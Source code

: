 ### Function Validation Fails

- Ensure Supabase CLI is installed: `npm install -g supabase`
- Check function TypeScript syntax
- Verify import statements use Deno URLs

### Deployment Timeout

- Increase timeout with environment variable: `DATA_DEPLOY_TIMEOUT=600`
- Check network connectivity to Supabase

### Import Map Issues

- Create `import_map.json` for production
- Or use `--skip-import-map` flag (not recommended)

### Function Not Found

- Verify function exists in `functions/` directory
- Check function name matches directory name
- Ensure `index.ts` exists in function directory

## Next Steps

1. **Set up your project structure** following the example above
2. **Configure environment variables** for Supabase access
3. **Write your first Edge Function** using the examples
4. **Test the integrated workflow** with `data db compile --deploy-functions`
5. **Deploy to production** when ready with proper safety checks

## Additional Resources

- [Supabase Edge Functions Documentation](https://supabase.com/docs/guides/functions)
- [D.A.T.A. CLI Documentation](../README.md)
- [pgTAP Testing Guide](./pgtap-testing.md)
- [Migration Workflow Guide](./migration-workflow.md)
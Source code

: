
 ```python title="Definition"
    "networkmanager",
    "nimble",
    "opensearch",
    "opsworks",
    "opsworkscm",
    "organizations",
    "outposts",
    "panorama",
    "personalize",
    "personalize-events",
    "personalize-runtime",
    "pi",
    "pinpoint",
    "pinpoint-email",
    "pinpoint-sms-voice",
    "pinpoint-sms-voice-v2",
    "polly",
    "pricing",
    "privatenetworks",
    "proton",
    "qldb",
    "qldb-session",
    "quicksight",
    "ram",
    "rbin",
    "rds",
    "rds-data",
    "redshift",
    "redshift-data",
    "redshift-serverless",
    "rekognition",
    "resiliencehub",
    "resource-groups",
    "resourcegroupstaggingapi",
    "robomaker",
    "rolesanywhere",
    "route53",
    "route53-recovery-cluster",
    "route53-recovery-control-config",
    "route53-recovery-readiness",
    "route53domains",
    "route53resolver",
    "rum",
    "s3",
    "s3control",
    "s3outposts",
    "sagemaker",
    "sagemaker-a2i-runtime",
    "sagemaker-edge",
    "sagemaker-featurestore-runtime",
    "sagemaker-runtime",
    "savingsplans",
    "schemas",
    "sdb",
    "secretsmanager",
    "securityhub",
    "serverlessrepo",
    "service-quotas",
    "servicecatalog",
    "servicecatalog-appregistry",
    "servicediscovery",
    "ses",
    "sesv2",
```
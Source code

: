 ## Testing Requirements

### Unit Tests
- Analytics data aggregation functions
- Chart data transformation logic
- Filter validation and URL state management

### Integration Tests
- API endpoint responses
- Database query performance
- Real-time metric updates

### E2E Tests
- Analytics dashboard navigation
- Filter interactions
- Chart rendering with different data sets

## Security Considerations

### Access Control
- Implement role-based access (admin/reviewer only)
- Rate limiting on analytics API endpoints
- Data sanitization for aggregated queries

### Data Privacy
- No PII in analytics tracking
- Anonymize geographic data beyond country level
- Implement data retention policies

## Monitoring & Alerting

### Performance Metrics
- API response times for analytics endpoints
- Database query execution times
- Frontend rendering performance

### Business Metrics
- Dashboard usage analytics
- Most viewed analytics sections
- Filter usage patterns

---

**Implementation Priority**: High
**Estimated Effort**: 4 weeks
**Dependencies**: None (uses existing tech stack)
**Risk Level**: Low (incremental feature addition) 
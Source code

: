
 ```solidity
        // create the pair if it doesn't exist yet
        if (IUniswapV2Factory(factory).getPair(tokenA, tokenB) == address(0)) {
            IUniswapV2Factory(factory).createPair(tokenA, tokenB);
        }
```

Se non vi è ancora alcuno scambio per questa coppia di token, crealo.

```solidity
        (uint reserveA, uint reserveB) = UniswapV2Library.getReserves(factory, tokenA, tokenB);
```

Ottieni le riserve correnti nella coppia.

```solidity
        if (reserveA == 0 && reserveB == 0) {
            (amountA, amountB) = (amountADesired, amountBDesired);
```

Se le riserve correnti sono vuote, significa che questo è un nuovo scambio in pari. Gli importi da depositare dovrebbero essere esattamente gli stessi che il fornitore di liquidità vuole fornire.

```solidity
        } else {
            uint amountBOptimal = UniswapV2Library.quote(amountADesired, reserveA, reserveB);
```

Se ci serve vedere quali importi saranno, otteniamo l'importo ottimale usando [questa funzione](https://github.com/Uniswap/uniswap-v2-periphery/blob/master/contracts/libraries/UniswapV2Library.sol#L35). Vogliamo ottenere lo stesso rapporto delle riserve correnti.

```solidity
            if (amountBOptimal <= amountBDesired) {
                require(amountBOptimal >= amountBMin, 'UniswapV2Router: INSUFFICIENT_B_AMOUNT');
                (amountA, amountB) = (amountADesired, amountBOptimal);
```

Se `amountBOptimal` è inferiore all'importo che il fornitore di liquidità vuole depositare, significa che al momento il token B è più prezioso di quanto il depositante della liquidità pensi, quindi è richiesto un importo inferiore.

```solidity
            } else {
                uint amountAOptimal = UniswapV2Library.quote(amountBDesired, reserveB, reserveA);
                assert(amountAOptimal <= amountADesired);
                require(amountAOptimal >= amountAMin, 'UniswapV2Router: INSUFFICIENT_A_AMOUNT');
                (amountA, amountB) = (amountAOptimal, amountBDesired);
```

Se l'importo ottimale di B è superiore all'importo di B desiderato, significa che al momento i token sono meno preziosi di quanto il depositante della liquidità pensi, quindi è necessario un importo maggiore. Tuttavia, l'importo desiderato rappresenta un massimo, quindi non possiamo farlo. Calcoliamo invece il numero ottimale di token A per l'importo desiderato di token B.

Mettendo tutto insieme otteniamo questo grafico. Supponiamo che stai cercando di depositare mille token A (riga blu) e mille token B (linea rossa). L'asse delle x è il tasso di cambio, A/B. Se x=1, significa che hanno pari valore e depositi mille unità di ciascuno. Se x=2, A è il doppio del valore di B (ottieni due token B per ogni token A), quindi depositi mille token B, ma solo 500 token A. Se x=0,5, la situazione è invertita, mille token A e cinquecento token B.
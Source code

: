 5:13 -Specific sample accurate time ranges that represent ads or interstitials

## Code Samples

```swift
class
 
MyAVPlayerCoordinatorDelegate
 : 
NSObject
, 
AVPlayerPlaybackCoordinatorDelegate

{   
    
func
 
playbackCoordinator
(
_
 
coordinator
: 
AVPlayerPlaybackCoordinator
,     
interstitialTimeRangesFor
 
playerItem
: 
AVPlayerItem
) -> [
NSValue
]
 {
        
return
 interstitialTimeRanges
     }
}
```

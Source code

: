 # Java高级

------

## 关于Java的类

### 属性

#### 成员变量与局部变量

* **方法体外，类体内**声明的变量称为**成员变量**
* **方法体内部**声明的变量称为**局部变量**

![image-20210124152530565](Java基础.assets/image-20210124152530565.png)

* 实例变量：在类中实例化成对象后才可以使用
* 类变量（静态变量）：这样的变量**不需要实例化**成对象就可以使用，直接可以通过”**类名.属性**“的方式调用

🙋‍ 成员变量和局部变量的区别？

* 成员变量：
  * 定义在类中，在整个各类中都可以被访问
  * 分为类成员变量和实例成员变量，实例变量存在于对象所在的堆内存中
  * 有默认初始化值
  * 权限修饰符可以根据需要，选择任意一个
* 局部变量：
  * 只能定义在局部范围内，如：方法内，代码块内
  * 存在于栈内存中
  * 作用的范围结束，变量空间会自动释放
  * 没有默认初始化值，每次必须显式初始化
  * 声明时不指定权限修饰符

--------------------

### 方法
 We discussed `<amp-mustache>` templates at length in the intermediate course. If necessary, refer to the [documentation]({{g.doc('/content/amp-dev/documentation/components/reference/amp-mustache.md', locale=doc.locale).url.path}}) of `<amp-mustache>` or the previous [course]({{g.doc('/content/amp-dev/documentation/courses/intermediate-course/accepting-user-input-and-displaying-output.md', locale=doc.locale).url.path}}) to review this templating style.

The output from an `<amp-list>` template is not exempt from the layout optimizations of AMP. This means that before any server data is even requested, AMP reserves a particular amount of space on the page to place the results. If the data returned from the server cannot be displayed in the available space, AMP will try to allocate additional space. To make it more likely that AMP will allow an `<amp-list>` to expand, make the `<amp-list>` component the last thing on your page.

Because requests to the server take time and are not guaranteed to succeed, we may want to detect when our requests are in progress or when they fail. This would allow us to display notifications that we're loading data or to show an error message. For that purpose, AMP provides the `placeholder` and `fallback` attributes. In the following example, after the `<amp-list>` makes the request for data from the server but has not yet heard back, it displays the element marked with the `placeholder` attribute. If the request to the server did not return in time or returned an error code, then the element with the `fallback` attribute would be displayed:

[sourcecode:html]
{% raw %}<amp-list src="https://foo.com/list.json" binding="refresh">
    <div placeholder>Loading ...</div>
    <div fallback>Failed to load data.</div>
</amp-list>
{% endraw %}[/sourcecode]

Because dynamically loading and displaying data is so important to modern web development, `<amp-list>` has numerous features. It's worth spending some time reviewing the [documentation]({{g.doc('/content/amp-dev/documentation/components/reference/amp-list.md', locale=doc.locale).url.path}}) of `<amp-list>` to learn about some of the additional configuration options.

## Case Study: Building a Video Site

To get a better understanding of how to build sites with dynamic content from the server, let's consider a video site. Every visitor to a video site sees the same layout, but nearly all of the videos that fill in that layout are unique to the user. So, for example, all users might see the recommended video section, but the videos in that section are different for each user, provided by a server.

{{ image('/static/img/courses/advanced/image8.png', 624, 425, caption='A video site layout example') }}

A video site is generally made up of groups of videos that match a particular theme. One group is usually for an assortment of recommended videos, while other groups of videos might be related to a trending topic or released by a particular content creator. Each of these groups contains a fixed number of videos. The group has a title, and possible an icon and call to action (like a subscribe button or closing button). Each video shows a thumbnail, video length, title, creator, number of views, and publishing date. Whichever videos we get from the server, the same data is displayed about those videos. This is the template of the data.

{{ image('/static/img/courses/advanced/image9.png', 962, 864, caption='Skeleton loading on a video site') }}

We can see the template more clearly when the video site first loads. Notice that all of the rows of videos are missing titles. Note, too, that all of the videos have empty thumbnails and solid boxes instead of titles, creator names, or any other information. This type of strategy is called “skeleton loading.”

^^^^^^^^^^^^^^^^

## Your objective
Copy each line from the data above that includes "servicecatalog".

## Solution for this task
    "servicecatalog",
    "servicecatalog-appregistry",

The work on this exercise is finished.